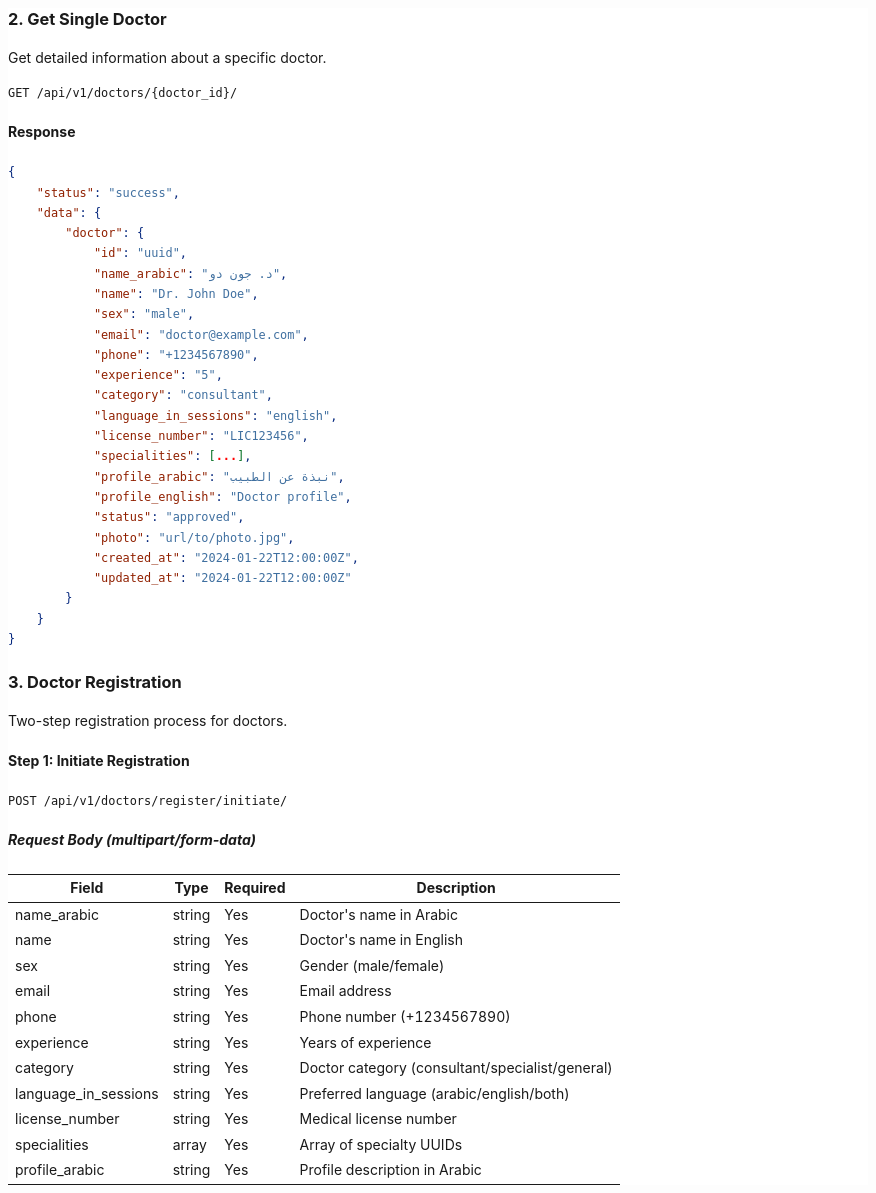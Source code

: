### 2. Get Single Doctor
Get detailed information about a specific doctor.

```http
GET /api/v1/doctors/{doctor_id}/
```

#### Response
```json
{
    "status": "success",
    "data": {
        "doctor": {
            "id": "uuid",
            "name_arabic": "د. جون دو",
            "name": "Dr. John Doe",
            "sex": "male",
            "email": "doctor@example.com",
            "phone": "+1234567890",
            "experience": "5",
            "category": "consultant",
            "language_in_sessions": "english",
            "license_number": "LIC123456",
            "specialities": [...],
            "profile_arabic": "نبذة عن الطبيب",
            "profile_english": "Doctor profile",
            "status": "approved",
            "photo": "url/to/photo.jpg",
            "created_at": "2024-01-22T12:00:00Z",
            "updated_at": "2024-01-22T12:00:00Z"
        }
    }
}
```

### 3. Doctor Registration
Two-step registration process for doctors.

#### Step 1: Initiate Registration
```http
POST /api/v1/doctors/register/initiate/
```

##### Request Body (multipart/form-data)
| Field | Type | Required | Description |
|-------|------|----------|-------------|
| name_arabic | string | Yes | Doctor's name in Arabic |
| name | string | Yes | Doctor's name in English |
| sex | string | Yes | Gender (male/female) |
| email | string | Yes | Email address |
| phone | string | Yes | Phone number (+1234567890) |
| experience | string | Yes | Years of experience |
| category | string | Yes | Doctor category (consultant/specialist/general) |
| language_in_sessions | string | Yes | Preferred language (arabic/english/both) |
| license_number | string | Yes | Medical license number |
| specialities | array | Yes | Array of specialty UUIDs |
| profile_arabic | string | Yes | Profile description in Arabic |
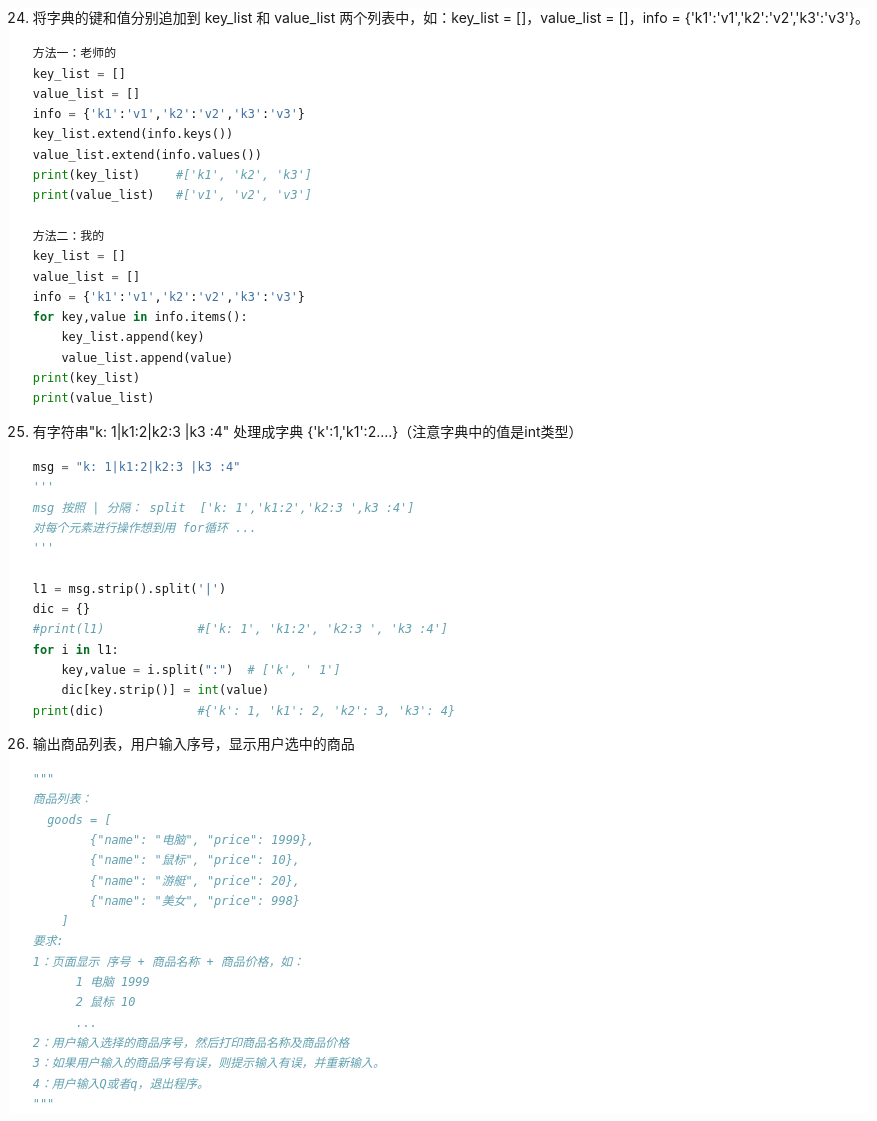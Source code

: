24. 将字典的键和值分别追加到 key_list 和 value_list 两个列表中，如：key_list = []，value_list = []，info = {'k1':'v1','k2':'v2','k3':'v3'}。

    ```python
    方法一：老师的
    key_list = []
    value_list = []
    info = {'k1':'v1','k2':'v2','k3':'v3'}
    key_list.extend(info.keys())
    value_list.extend(info.values())
    print(key_list)     #['k1', 'k2', 'k3']
    print(value_list)   #['v1', 'v2', 'v3']
    
    方法二：我的
    key_list = []
    value_list = []
    info = {'k1':'v1','k2':'v2','k3':'v3'}
    for key,value in info.items():
        key_list.append(key)
        value_list.append(value)
    print(key_list)
    print(value_list)
    ```

25. 有字符串"k: 1|k1:2|k2:3 |k3 :4" 处理成字典 {'k':1,'k1':2....}（注意字典中的值是int类型）

    ```python
    msg = "k: 1|k1:2|k2:3 |k3 :4"
    '''
    msg 按照 | 分隔： split  ['k: 1','k1:2','k2:3 ',k3 :4']
    对每个元素进行操作想到用 for循环 ...
    '''
    
    l1 = msg.strip().split('|')
    dic = {}
    #print(l1)             #['k: 1', 'k1:2', 'k2:3 ', 'k3 :4']
    for i in l1:
        key,value = i.split(":")  # ['k', ' 1']
        dic[key.strip()] = int(value)
    print(dic)             #{'k': 1, 'k1': 2, 'k2': 3, 'k3': 4}
    ```

26. 输出商品列表，用户输入序号，显示用户选中的商品

    ```python
    """
    商品列表：
      goods = [
    		{"name": "电脑", "price": 1999},
    		{"name": "鼠标", "price": 10},
    		{"name": "游艇", "price": 20},
    		{"name": "美女", "price": 998}
    	]
    要求:
    1：页面显示 序号 + 商品名称 + 商品价格，如：
          1 电脑 1999 
          2 鼠标 10
    	  ...
    2：用户输入选择的商品序号，然后打印商品名称及商品价格
    3：如果用户输入的商品序号有误，则提示输入有误，并重新输入。
    4：用户输入Q或者q，退出程序。
    """
    ```
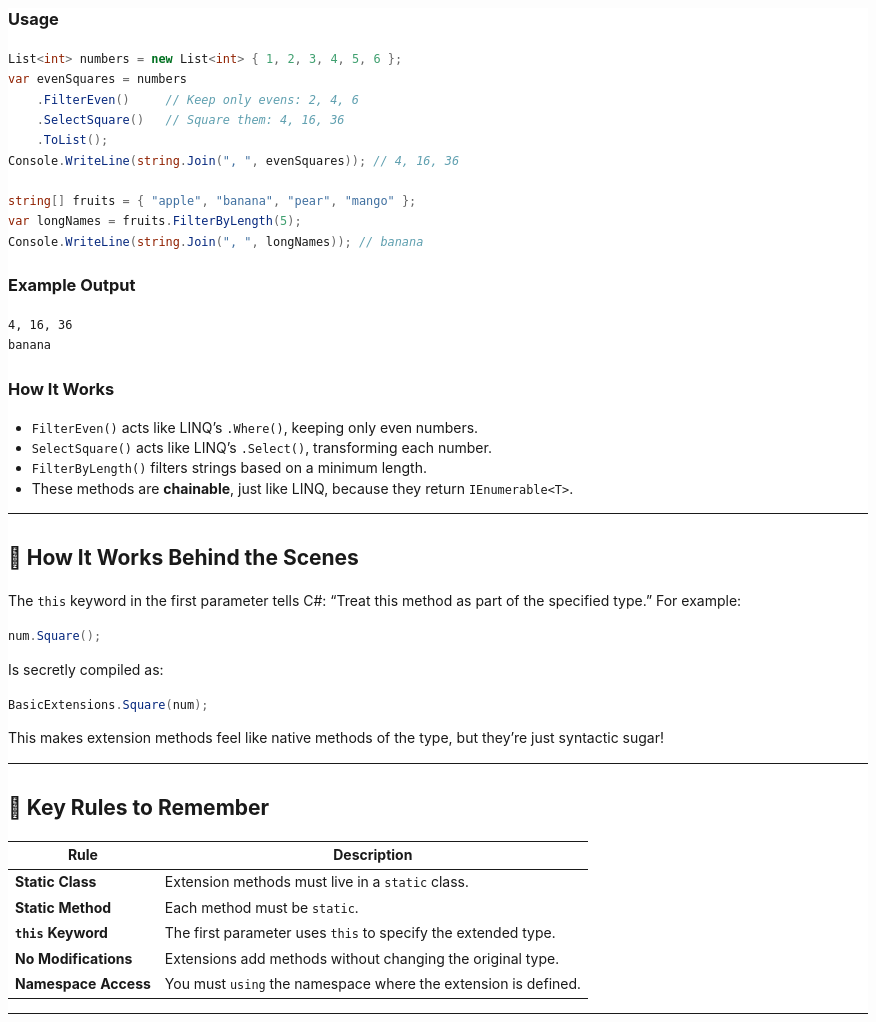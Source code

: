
```csharp
```

### Usage
```csharp
List<int> numbers = new List<int> { 1, 2, 3, 4, 5, 6 };
var evenSquares = numbers
    .FilterEven()     // Keep only evens: 2, 4, 6
    .SelectSquare()   // Square them: 4, 16, 36
    .ToList();
Console.WriteLine(string.Join(", ", evenSquares)); // 4, 16, 36

string[] fruits = { "apple", "banana", "pear", "mango" };
var longNames = fruits.FilterByLength(5);
Console.WriteLine(string.Join(", ", longNames)); // banana
```

### Example Output
```plaintext
4, 16, 36
banana
```

### How It Works
- `FilterEven()` acts like LINQ’s `.Where()`, keeping only even numbers.
- `SelectSquare()` acts like LINQ’s `.Select()`, transforming each number.
- `FilterByLength()` filters strings based on a minimum length.
- These methods are **chainable**, just like LINQ, because they return `IEnumerable<T>`.

---

## 💬 How It Works Behind the Scenes

The `this` keyword in the first parameter tells C#: “Treat this method as part of the specified type.” For example:

```csharp
num.Square();
```

Is secretly compiled as:

```csharp
BasicExtensions.Square(num);
```

This makes extension methods feel like native methods of the type, but they’re just syntactic sugar!

---

## 🧱 Key Rules to Remember

| Rule | Description |
|------|-------------|
| **Static Class** | Extension methods must live in a `static` class. |
| **Static Method** | Each method must be `static`. |
| **`this` Keyword** | The first parameter uses `this` to specify the extended type. |
| **No Modifications** | Extensions add methods without changing the original type. |
| **Namespace Access** | You must `using` the namespace where the extension is defined. |

---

====================

(PROBLEM):
When you retype the listing, keep every line exactly as it is and drop the pictures.

(RESULT OF THIS TASK):
Source code

:### 2. Get Single Doctor
Get detailed information about a specific doctor.

```http
GET /api/v1/doctors/{doctor_id}/
```

#### Response
```json
{
    "status": "success",
    "data": {
        "doctor": {
            "id": "uuid",
            "name_arabic": "د. جون دو",
            "name": "Dr. John Doe",
            "sex": "male",
            "email": "doctor@example.com",
            "phone": "+1234567890",
            "experience": "5",
            "category": "consultant",
            "language_in_sessions": "english",
            "license_number": "LIC123456",
            "specialities": [...],
            "profile_arabic": "نبذة عن الطبيب",
            "profile_english": "Doctor profile",
            "status": "approved",
            "photo": "url/to/photo.jpg",
            "created_at": "2024-01-22T12:00:00Z",
            "updated_at": "2024-01-22T12:00:00Z"
        }
    }
}
```

### 3. Doctor Registration
Two-step registration process for doctors.

#### Step 1: Initiate Registration
```http
POST /api/v1/doctors/register/initiate/
```

##### Request Body (multipart/form-data)
| Field | Type | Required | Description |
|-------|------|----------|-------------|
| name_arabic | string | Yes | Doctor's name in Arabic |
| name | string | Yes | Doctor's name in English |
| sex | string | Yes | Gender (male/female) |
| email | string | Yes | Email address |
| phone | string | Yes | Phone number (+1234567890) |
| experience | string | Yes | Years of experience |
| category | string | Yes | Doctor category (consultant/specialist/general) |
| language_in_sessions | string | Yes | Preferred language (arabic/english/both) |
| license_number | string | Yes | Medical license number |
| specialities | array | Yes | Array of specialty UUIDs |
| profile_arabic | string | Yes | Profile description in Arabic |
Source code

:24. 将字典的键和值分别追加到 key_list 和 value_list 两个列表中，如：key_list = []，value_list = []，info = {'k1':'v1','k2':'v2','k3':'v3'}。

    ```python
    方法一：老师的
    key_list = []
    value_list = []
    info = {'k1':'v1','k2':'v2','k3':'v3'}
    key_list.extend(info.keys())
    value_list.extend(info.values())
    print(key_list)     #['k1', 'k2', 'k3']
    print(value_list)   #['v1', 'v2', 'v3']
    
    方法二：我的
    key_list = []
    value_list = []
    info = {'k1':'v1','k2':'v2','k3':'v3'}
    for key,value in info.items():
        key_list.append(key)
        value_list.append(value)
    print(key_list)
    print(value_list)
    ```

25. 有字符串"k: 1|k1:2|k2:3 |k3 :4" 处理成字典 {'k':1,'k1':2....}（注意字典中的值是int类型）

    ```python
    msg = "k: 1|k1:2|k2:3 |k3 :4"
    '''
    msg 按照 | 分隔： split  ['k: 1','k1:2','k2:3 ',k3 :4']
    对每个元素进行操作想到用 for循环 ...
    '''
    
    l1 = msg.strip().split('|')
    dic = {}
    #print(l1)             #['k: 1', 'k1:2', 'k2:3 ', 'k3 :4']
    for i in l1:
        key,value = i.split(":")  # ['k', ' 1']
        dic[key.strip()] = int(value)
    print(dic)             #{'k': 1, 'k1': 2, 'k2': 3, 'k3': 4}
    ```

26. 输出商品列表，用户输入序号，显示用户选中的商品

    ```python
    """
    商品列表：
      goods = [
    		{"name": "电脑", "price": 1999},
    		{"name": "鼠标", "price": 10},
    		{"name": "游艇", "price": 20},
    		{"name": "美女", "price": 998}
    	]
    要求:
    1：页面显示 序号 + 商品名称 + 商品价格，如：
          1 电脑 1999 
          2 鼠标 10
    	  ...
    2：用户输入选择的商品序号，然后打印商品名称及商品价格
    3：如果用户输入的商品序号有误，则提示输入有误，并重新输入。
    4：用户输入Q或者q，退出程序。
    """
    ```
Source code

:
```csharp
```

### Usage
```csharp
List<int> numbers = new List<int> { 1, 2, 3, 4, 5, 6 };
var evenSquares = numbers
    .FilterEven()     // Keep only evens: 2, 4, 6
    .SelectSquare()   // Square them: 4, 16, 36
    .ToList();
Console.WriteLine(string.Join(", ", evenSquares)); // 4, 16, 36

string[] fruits = { "apple", "banana", "pear", "mango" };
var longNames = fruits.FilterByLength(5);
Console.WriteLine(string.Join(", ", longNames)); // banana
```

### Example Output
```plaintext
4, 16, 36
banana
```

### How It Works
- `FilterEven()` acts like LINQ’s `.Where()`, keeping only even numbers.
- `SelectSquare()` acts like LINQ’s `.Select()`, transforming each number.
- `FilterByLength()` filters strings based on a minimum length.
- These methods are **chainable**, just like LINQ, because they return `IEnumerable<T>`.

---

## 💬 How It Works Behind the Scenes

The `this` keyword in the first parameter tells C#: “Treat this method as part of the specified type.” For example:

```csharp
num.Square();
```

Is secretly compiled as:

```csharp
BasicExtensions.Square(num);
```

This makes extension methods feel like native methods of the type, but they’re just syntactic sugar!

---

## 🧱 Key Rules to Remember

| Rule | Description |
|------|-------------|
| **Static Class** | Extension methods must live in a `static` class. |
| **Static Method** | Each method must be `static`. |
| **`this` Keyword** | The first parameter uses `this` to specify the extended type. |
| **No Modifications** | Extensions add methods without changing the original type. |
| **Namespace Access** | You must `using` the namespace where the extension is defined. |

---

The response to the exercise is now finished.